» Description of the task
Return every line of the data exactly as it stands.
───── Task material ─────
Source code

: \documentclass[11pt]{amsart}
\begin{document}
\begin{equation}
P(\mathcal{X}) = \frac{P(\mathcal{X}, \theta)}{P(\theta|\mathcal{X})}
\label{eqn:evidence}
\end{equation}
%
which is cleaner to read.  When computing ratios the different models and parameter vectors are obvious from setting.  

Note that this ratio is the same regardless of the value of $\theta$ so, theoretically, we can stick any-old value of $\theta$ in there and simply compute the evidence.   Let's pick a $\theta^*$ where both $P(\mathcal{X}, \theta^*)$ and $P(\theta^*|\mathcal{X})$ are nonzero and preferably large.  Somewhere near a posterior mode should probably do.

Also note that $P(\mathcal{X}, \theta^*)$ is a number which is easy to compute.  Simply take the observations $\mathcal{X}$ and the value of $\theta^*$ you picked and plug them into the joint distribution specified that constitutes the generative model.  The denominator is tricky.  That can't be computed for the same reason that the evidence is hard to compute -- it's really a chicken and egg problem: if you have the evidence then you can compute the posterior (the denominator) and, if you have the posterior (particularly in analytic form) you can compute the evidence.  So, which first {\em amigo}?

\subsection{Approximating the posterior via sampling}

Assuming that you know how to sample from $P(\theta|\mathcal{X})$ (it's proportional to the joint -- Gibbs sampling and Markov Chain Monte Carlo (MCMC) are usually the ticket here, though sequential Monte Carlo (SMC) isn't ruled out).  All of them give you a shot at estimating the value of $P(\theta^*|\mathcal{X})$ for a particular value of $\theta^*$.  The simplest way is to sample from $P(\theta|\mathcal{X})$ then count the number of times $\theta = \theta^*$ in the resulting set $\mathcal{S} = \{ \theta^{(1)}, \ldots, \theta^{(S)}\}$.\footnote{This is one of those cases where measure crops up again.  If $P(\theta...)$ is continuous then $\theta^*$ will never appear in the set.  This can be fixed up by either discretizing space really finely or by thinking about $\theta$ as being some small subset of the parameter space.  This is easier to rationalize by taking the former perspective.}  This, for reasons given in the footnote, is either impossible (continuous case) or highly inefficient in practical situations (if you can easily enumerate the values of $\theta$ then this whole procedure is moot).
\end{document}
─────
» Task answer
Source code

: \documentclass[11pt]{amsart}
\begin{document}
\begin{equation}
P(\mathcal{X}) = \frac{P(\mathcal{X}, \theta)}{P(\theta|\mathcal{X})}
\label{eqn:evidence}
\end{equation}
%
which is cleaner to read.  When computing ratios the different models and parameter vectors are obvious from setting.  

Note that this ratio is the same regardless of the value of $\theta$ so, theoretically, we can stick any-old value of $\theta$ in there and simply compute the evidence.   Let's pick a $\theta^*$ where both $P(\mathcal{X}, \theta^*)$ and $P(\theta^*|\mathcal{X})$ are nonzero and preferably large.  Somewhere near a posterior mode should probably do.

Also note that $P(\mathcal{X}, \theta^*)$ is a number which is easy to compute.  Simply take the observations $\mathcal{X}$ and the value of $\theta^*$ you picked and plug them into the joint distribution specified that constitutes the generative model.  The denominator is tricky.  That can't be computed for the same reason that the evidence is hard to compute -- it's really a chicken and egg problem: if you have the evidence then you can compute the posterior (the denominator) and, if you have the posterior (particularly in analytic form) you can compute the evidence.  So, which first {\em amigo}?

\subsection{Approximating the posterior via sampling}

Assuming that you know how to sample from $P(\theta|\mathcal{X})$ (it's proportional to the joint -- Gibbs sampling and Markov Chain Monte Carlo (MCMC) are usually the ticket here, though sequential Monte Carlo (SMC) isn't ruled out).  All of them give you a shot at estimating the value of $P(\theta^*|\mathcal{X})$ for a particular value of $\theta^*$.  The simplest way is to sample from $P(\theta|\mathcal{X})$ then count the number of times $\theta = \theta^*$ in the resulting set $\mathcal{S} = \{ \theta^{(1)}, \ldots, \theta^{(S)}\}$.\footnote{This is one of those cases where measure crops up again.  If $P(\theta...)$ is continuous then $\theta^*$ will never appear in the set.  This can be fixed up by either discretizing space really finely or by thinking about $\theta$ as being some small subset of the parameter space.  This is easier to rationalize by taking the former perspective.}  This, for reasons given in the footnote, is either impossible (continuous case) or highly inefficient in practical situations (if you can easily enumerate the values of $\theta$ then this whole procedure is moot).
\end{document}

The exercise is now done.